You want to really inflict pain on the surviving Boston bomber?  Once you have him reasonably stable and comfortable, once you have shown him care and concern and made him feel well again, bring around one of those girls who knew him in high school, or from college, one of those girls who called him a "sweetheart" who thought of him as a kind, funny, caring person, and simply allow them to visit; allow him to return to that person he once was. As Mephistopheles says in Faustus, the greatest hell is remembering happier times.  The greatest hell for this 19 year old will be remembering the person he was before he was transformed. 

So, with our system of laws, of treating the accused as innocent until proven guilty, we honor not the accused, but ourselves.

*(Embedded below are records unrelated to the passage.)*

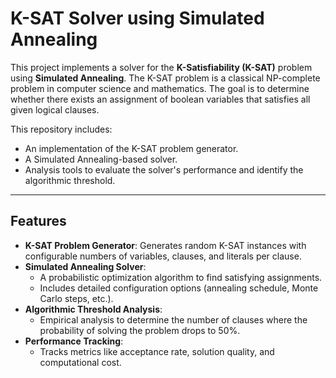 # **K-SAT Solver using Simulated Annealing**

This project implements a solver for the **K-Satisfiability (K-SAT)** problem using **Simulated Annealing**. The K-SAT problem is a classical NP-complete problem in computer science and mathematics. The goal is to determine whether there exists an assignment of boolean variables that satisfies all given logical clauses.

This repository includes:
- An implementation of the K-SAT problem generator.
- A Simulated Annealing-based solver.
- Analysis tools to evaluate the solver's performance and identify the algorithmic threshold.

---

## **Features**
- **K-SAT Problem Generator**: Generates random K-SAT instances with configurable numbers of variables, clauses, and literals per clause.
- **Simulated Annealing Solver**: 
  - A probabilistic optimization algorithm to find satisfying assignments.
  - Includes detailed configuration options (annealing schedule, Monte Carlo steps, etc.).
- **Algorithmic Threshold Analysis**:
  - Empirical analysis to determine the number of clauses where the probability of solving the problem drops to 50%.
- **Performance Tracking**:
  - Tracks metrics like acceptance rate, solution quality, and computational cost.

We worship at the alter of "justice." 

Well, mostly--unless you are a villager blown up by a mistaken drone attack.

But, at least, most of the time, outside of Gitmo, and drone attacks and Stop and Frisk, we try.

Nobody's perfect.  

One way to feel better about yourself today: Consider Lindsey Graham. Consider his whole ridiculous state. If you have done something lately you think was pretty stupid or ill considered, just think of Lindsey Graham.  Compared to him, compared to the several million people who voted for him and live their smug little lives in South Carolina, you are a tower of intelligence, discretion and moral fortitude.

1 comment:

  1. Mad Dog,
    I like your little Lindsey Graham exercise-maybe his photo should be taped to one's wall with the caption "this could be you"-a surefire way to brighten even the dreariest of days.... As for denying the nineteen year old his full rights under the law I agree with you -we do as much damage to ourselves as we do to him in that scenario. With all the information from cell phone records, computers etc. it doesn't seem law enforcement feel he presents any imminent danger so what's the reason we suspend his rights-because we can?